TASK REQUIREMENTS: Where the records below begin, start copying, and stop after the line that contains "- Обычный вариант"; reproduce every line exactly but omit pictures.

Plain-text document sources
━━━━━━━━━━━━━━━━

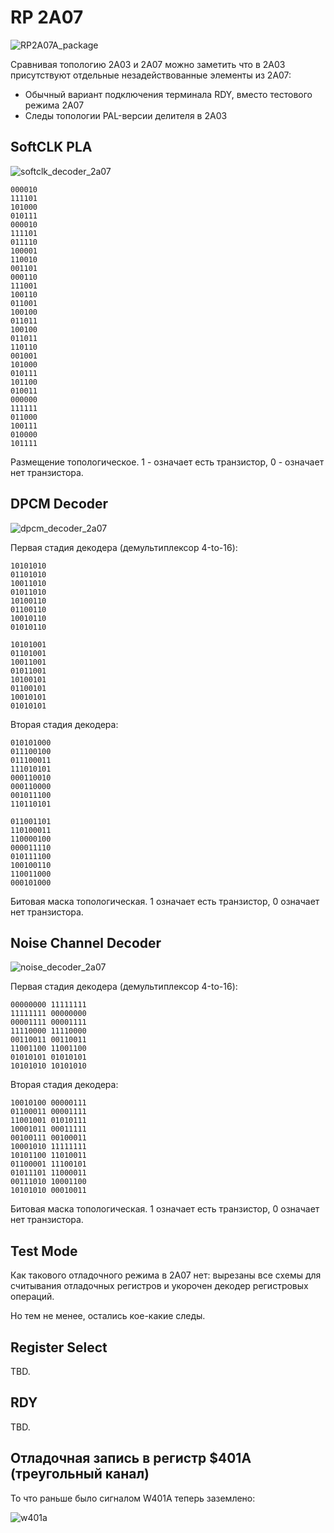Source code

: # RP 2A07

![RP2A07A_package](/BreakingNESWiki/imgstore/apu/pal/RP2A07A_package.jpg)

Сравнивая топологию 2A03 и 2A07 можно заметить что в 2A03 присутствуют отдельные незадействованные элементы из 2A07:
- Обычный вариант подключения терминала RDY, вместо тестового режима 2A07
- Следы топологии PAL-версии делителя в 2A03

## SoftCLK PLA

![softclk_decoder_2a07](/BreakingNESWiki/imgstore/apu/pal/softclk_decoder_2a07.jpg)

```
000010
111101
101000
010111
000010
111101
011110
100001
110010
001101
000110
111001
100110
011001
100100
011011
100100
011011
110110
001001
101000
010111
101100
010011
000000
111111
011000
100111
010000
101111
```

Размещение топологическое. 1 - означает есть транзистор, 0 - означает нет транзистора.

## DPCM Decoder

![dpcm_decoder_2a07](/BreakingNESWiki/imgstore/apu/pal/dpcm_decoder_2a07.jpg)

Первая стадия декодера (демультиплексор 4-to-16):

```
10101010
01101010
10011010
01011010
10100110
01100110
10010110
01010110

10101001
01101001
10011001
01011001
10100101
01100101
10010101
01010101
```

Вторая стадия декодера:

```
010101000
011100100
011100011
111010101
000110010
000110000
001011100
110110101

011001101
110100011
110000100
000011110
010111100
100100110
110011000
000101000
```

Битовая маска топологическая. 1 означает есть транзистор, 0 означает нет транзистора.

## Noise Channel Decoder

![noise_decoder_2a07](/BreakingNESWiki/imgstore/apu/pal/noise_decoder_2a07.jpg)

Первая стадия декодера (демультиплексор 4-to-16):

```
00000000 11111111
11111111 00000000
00001111 00001111
11110000 11110000
00110011 00110011
11001100 11001100
01010101 01010101
10101010 10101010
```

Вторая стадия декодера:

```
10010100 00000111
01100011 00001111
11001001 01010111
10001011 00011111
00100111 00100011
10001010 11111111
10101100 11010011
01100001 11100101
01011101 11000011
00111010 10001100
10101010 00010011
```

Битовая маска топологическая. 1 означает есть транзистор, 0 означает нет транзистора.

## Test Mode

Как такового отладочного режима в 2A07 нет: вырезаны все схемы для считывания отладочных регистров и укорочен декодер регистровых операций.

Но тем не менее, остались кое-какие следы.

## Register Select

TBD.

## RDY

TBD.

## Отладочная запись в регистр $401A (треугольный канал)

То что раньше было сигналом W401A теперь заземлено:

![w401a](/BreakingNESWiki/imgstore/apu/pal/w401a.jpg)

━━━━━━━━━━━━━━━━

WRITTEN SOLUTION:
Source code

: # RP 2A07

![RP2A07A_package](/BreakingNESWiki/imgstore/apu/pal/RP2A07A_package.jpg)

Сравнивая топологию 2A03 и 2A07 можно заметить что в 2A03 присутствуют отдельные незадействованные элементы из 2A07:
- Обычный вариант подключения терминала RDY, вместо тестового режима 2A07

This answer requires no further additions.